Records drawn from a dataset
============

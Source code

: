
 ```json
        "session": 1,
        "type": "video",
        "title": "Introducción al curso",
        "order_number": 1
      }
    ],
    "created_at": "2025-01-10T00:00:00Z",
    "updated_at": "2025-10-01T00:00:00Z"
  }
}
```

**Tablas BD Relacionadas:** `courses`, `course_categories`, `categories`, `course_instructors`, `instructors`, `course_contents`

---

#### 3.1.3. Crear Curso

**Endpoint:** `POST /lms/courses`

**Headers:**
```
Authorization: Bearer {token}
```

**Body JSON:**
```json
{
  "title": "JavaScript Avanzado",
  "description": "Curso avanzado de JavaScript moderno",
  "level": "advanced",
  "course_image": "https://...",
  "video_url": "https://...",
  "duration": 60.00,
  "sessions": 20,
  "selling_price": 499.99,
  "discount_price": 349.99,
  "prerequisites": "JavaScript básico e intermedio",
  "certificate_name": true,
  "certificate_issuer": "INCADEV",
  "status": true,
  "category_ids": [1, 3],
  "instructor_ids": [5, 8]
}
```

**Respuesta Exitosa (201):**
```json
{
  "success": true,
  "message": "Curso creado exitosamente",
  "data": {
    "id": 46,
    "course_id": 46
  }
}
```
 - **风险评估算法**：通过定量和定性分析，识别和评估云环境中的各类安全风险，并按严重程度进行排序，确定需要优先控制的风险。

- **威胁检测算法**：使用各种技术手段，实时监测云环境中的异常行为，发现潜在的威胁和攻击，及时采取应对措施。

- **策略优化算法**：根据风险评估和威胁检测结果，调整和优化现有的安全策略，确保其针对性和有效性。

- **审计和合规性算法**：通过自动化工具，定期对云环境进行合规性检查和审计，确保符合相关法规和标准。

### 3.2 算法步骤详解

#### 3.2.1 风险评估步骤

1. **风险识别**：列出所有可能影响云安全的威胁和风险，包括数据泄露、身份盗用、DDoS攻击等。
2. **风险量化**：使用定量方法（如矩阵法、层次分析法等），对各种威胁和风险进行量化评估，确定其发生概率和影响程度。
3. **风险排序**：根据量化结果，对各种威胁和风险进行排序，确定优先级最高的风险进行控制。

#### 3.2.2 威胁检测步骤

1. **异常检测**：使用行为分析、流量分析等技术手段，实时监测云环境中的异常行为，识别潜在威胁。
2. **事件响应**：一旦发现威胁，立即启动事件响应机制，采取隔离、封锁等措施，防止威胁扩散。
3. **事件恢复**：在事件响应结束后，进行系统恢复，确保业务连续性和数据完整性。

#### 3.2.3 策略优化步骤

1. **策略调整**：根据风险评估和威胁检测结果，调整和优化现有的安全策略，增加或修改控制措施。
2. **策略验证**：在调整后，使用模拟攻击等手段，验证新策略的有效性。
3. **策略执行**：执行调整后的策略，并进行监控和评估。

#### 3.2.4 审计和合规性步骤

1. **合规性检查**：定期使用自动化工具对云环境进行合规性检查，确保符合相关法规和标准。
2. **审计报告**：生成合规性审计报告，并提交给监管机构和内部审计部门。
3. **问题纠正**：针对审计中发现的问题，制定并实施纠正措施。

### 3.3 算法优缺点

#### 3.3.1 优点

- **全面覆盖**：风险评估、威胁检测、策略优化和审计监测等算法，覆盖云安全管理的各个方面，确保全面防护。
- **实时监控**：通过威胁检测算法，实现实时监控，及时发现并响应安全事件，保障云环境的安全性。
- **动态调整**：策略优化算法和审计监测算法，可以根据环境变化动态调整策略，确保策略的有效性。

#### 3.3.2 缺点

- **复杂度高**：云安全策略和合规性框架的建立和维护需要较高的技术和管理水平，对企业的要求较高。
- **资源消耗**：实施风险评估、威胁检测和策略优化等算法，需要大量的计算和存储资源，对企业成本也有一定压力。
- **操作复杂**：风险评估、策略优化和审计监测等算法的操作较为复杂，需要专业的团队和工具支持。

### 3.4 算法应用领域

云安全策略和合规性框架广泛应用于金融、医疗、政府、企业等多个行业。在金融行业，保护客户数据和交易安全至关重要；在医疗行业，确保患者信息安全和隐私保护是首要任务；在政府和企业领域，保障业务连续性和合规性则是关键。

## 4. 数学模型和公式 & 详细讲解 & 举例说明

============

# TASK:
Every single line of the data above must be set down again exactly.

# SOLUTION TO THE PROBLEM:
Source code

:
 ```json
        "session": 1,
        "type": "video",
        "title": "Introducción al curso",
        "order_number": 1
      }
    ],
    "created_at": "2025-01-10T00:00:00Z",
    "updated_at": "2025-10-01T00:00:00Z"
  }
}
```

**Tablas BD Relacionadas:** `courses`, `course_categories`, `categories`, `course_instructors`, `instructors`, `course_contents`

---

#### 3.1.3. Crear Curso

**Endpoint:** `POST /lms/courses`

**Headers:**
```
Authorization: Bearer {token}
```

**Body JSON:**
```json
{
  "title": "JavaScript Avanzado",
  "description": "Curso avanzado de JavaScript moderno",
  "level": "advanced",
  "course_image": "https://...",
  "video_url": "https://...",
  "duration": 60.00,
  "sessions": 20,
  "selling_price": 499.99,
  "discount_price": 349.99,
  "prerequisites": "JavaScript básico e intermedio",
  "certificate_name": true,
  "certificate_issuer": "INCADEV",
  "status": true,
  "category_ids": [1, 3],
  "instructor_ids": [5, 8]
}
```

**Respuesta Exitosa (201):**
```json
{
  "success": true,
  "message": "Curso creado exitosamente",
  "data": {
    "id": 46,
    "course_id": 46
  }
}
```
 - **风险评估算法**：通过定量和定性分析，识别和评估云环境中的各类安全风险，并按严重程度进行排序，确定需要优先控制的风险。

- **威胁检测算法**：使用各种技术手段，实时监测云环境中的异常行为，发现潜在的威胁和攻击，及时采取应对措施。

- **策略优化算法**：根据风险评估和威胁检测结果，调整和优化现有的安全策略，确保其针对性和有效性。

- **审计和合规性算法**：通过自动化工具，定期对云环境进行合规性检查和审计，确保符合相关法规和标准。

### 3.2 算法步骤详解

#### 3.2.1 风险评估步骤

1. **风险识别**：列出所有可能影响云安全的威胁和风险，包括数据泄露、身份盗用、DDoS攻击等。
2. **风险量化**：使用定量方法（如矩阵法、层次分析法等），对各种威胁和风险进行量化评估，确定其发生概率和影响程度。
3. **风险排序**：根据量化结果，对各种威胁和风险进行排序，确定优先级最高的风险进行控制。

#### 3.2.2 威胁检测步骤

1. **异常检测**：使用行为分析、流量分析等技术手段，实时监测云环境中的异常行为，识别潜在威胁。
2. **事件响应**：一旦发现威胁，立即启动事件响应机制，采取隔离、封锁等措施，防止威胁扩散。
3. **事件恢复**：在事件响应结束后，进行系统恢复，确保业务连续性和数据完整性。

#### 3.2.3 策略优化步骤

1. **策略调整**：根据风险评估和威胁检测结果，调整和优化现有的安全策略，增加或修改控制措施。
2. **策略验证**：在调整后，使用模拟攻击等手段，验证新策略的有效性。
3. **策略执行**：执行调整后的策略，并进行监控和评估。

#### 3.2.4 审计和合规性步骤

1. **合规性检查**：定期使用自动化工具对云环境进行合规性检查，确保符合相关法规和标准。
2. **审计报告**：生成合规性审计报告，并提交给监管机构和内部审计部门。
3. **问题纠正**：针对审计中发现的问题，制定并实施纠正措施。

### 3.3 算法优缺点

#### 3.3.1 优点

- **全面覆盖**：风险评估、威胁检测、策略优化和审计监测等算法，覆盖云安全管理的各个方面，确保全面防护。
- **实时监控**：通过威胁检测算法，实现实时监控，及时发现并响应安全事件，保障云环境的安全性。
- **动态调整**：策略优化算法和审计监测算法，可以根据环境变化动态调整策略，确保策略的有效性。

#### 3.3.2 缺点

- **复杂度高**：云安全策略和合规性框架的建立和维护需要较高的技术和管理水平，对企业的要求较高。
- **资源消耗**：实施风险评估、威胁检测和策略优化等算法，需要大量的计算和存储资源，对企业成本也有一定压力。
- **操作复杂**：风险评估、策略优化和审计监测等算法的操作较为复杂，需要专业的团队和工具支持。

### 3.4 算法应用领域

云安全策略和合规性框架广泛应用于金融、医疗、政府、企业等多个行业。在金融行业，保护客户数据和交易安全至关重要；在医疗行业，确保患者信息安全和隐私保护是首要任务；在政府和企业领域，保障业务连续性和合规性则是关键。

## 4. 数学模型和公式 & 详细讲解 & 举例说明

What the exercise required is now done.